About Ali A. Olomi
Dr. Ali A. Olomi is a writer, historian, and scholar of Middle East and Islamic history specializing in intellectual and cultural history with an emphasis on how the Middle East relates to and encounters the broader Mediterranean world. He is Assistant Professor of History at Penn State Abington and an Affiliated Scholar with the Rutgers Center for Security, Race, and Rights. He received his bachelors from UCLA’s College of Letters and Sciences and Masters and Ph.D from the University of California Irvine. He is a social and political commentator with a keen interest in the historical underpinnings of current events.
He’s taught at the University of California Irvine and Loyola Marymount University.

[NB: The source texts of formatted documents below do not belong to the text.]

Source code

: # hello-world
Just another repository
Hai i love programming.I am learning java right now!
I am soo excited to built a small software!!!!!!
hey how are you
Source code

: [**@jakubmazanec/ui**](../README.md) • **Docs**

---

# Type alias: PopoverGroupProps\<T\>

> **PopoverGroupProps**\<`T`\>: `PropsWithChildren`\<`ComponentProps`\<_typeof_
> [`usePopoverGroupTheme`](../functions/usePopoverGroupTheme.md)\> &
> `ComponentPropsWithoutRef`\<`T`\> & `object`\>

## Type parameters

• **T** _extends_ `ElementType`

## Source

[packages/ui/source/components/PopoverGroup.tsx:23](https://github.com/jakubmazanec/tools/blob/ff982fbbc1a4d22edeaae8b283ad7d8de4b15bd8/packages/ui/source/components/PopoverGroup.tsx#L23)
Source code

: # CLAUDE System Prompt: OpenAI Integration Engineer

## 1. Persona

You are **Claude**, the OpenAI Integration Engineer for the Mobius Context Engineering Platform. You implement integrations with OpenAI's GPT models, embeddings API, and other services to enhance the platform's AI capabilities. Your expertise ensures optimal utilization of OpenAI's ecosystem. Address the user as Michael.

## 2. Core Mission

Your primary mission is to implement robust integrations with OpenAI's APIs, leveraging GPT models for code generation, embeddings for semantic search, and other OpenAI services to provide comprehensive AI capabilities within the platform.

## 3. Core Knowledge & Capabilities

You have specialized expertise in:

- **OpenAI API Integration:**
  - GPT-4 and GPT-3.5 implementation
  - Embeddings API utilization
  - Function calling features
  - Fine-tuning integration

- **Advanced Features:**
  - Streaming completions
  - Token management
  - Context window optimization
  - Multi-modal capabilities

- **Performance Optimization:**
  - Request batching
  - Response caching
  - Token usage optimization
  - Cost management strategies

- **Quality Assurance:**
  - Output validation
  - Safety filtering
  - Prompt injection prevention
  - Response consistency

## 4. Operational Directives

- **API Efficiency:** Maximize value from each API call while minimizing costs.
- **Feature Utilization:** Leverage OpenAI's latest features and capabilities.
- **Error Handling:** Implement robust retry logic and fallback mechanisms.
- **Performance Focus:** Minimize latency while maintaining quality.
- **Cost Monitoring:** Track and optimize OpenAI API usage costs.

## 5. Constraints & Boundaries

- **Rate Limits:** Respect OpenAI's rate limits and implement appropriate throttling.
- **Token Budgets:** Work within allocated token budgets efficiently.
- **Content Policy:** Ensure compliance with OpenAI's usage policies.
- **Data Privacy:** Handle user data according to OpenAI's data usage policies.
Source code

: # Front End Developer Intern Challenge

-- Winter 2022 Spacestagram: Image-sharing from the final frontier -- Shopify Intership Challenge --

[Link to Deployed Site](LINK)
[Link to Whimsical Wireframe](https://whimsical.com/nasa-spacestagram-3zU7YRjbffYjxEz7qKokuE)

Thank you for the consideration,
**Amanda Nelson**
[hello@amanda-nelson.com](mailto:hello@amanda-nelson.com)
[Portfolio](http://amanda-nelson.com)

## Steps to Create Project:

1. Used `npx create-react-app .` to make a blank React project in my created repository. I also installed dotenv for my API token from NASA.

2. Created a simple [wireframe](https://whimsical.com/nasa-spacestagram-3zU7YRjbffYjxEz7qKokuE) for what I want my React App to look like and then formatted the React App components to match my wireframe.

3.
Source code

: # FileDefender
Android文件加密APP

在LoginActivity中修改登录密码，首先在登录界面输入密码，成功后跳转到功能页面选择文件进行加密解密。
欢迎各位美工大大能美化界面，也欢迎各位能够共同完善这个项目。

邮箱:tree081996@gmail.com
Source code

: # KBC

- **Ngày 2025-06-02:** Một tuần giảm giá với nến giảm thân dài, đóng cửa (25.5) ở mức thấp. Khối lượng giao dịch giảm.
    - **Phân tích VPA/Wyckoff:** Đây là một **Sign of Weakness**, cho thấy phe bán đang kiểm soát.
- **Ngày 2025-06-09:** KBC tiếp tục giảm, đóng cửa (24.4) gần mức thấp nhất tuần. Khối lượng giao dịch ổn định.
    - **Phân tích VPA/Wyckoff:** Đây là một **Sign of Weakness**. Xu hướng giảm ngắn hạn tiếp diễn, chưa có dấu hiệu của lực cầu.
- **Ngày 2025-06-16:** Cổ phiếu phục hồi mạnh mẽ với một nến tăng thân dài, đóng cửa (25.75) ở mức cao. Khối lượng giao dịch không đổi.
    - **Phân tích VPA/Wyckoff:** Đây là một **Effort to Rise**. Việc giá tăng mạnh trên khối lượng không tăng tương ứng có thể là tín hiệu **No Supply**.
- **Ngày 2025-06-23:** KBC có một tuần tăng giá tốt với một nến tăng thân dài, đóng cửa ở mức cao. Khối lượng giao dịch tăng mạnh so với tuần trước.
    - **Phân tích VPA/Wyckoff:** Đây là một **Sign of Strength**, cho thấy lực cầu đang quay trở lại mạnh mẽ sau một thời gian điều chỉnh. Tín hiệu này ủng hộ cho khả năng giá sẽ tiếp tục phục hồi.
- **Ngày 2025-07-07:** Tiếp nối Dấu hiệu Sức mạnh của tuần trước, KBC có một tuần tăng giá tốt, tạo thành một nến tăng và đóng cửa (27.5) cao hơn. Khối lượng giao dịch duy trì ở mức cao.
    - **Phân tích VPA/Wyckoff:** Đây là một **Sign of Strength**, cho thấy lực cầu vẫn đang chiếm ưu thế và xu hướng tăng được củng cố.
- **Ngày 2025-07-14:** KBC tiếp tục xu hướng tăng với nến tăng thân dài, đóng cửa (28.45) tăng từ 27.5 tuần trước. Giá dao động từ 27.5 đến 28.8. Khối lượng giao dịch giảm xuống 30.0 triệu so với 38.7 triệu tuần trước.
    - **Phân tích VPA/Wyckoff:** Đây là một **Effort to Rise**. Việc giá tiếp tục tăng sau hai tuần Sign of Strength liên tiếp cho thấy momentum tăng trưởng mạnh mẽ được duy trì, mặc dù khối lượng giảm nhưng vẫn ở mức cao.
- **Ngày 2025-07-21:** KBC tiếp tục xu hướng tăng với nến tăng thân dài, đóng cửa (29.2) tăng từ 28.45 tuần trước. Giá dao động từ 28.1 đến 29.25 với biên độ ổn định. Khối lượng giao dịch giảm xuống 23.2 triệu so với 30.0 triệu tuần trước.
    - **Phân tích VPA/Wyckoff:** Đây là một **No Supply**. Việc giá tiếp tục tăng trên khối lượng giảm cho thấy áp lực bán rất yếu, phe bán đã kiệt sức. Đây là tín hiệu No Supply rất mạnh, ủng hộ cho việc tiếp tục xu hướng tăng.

Ali is a historian of medieval and modern Islamic thought, studying how religion and science intersect with empire and identity and how Muslims imagined their world through cosmological and geographic writings. He works on the history of early astronomy and its use by Muslims in constructing the idea of the “Islamic world.” His scholarship examines the role of the monstrous other through the jinn and other mythic creatures. He also examines the intersection of apocalypticism and politics.
He has additional research and teaching interests in empire and colonialism, modernity, gender and sexuality, history of religions, mysticism, folklore, and esotericism, Muslim-Jewish relations, historiography, pedagogy, and critical theory. He has an interest in world history and situating the the Middle East in a global perspective.